◆ Work to be completed
The reply should be a single number: the count of lines below that contain the word "Hungo".

Pictures paired with source code:
----
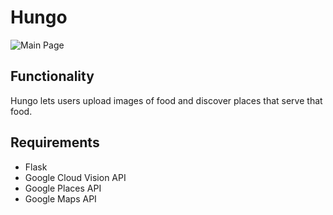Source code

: # Hungo

![Main Page](https://github.com/petrenk0n/Hungo/blob/master/mainpage.png)

## Functionality
Hungo lets users upload images of food and discover places that serve that food.

## Requirements
* Flask
* Google Cloud Vision API
* Google Places API
* Google Maps API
----
◆ Output
3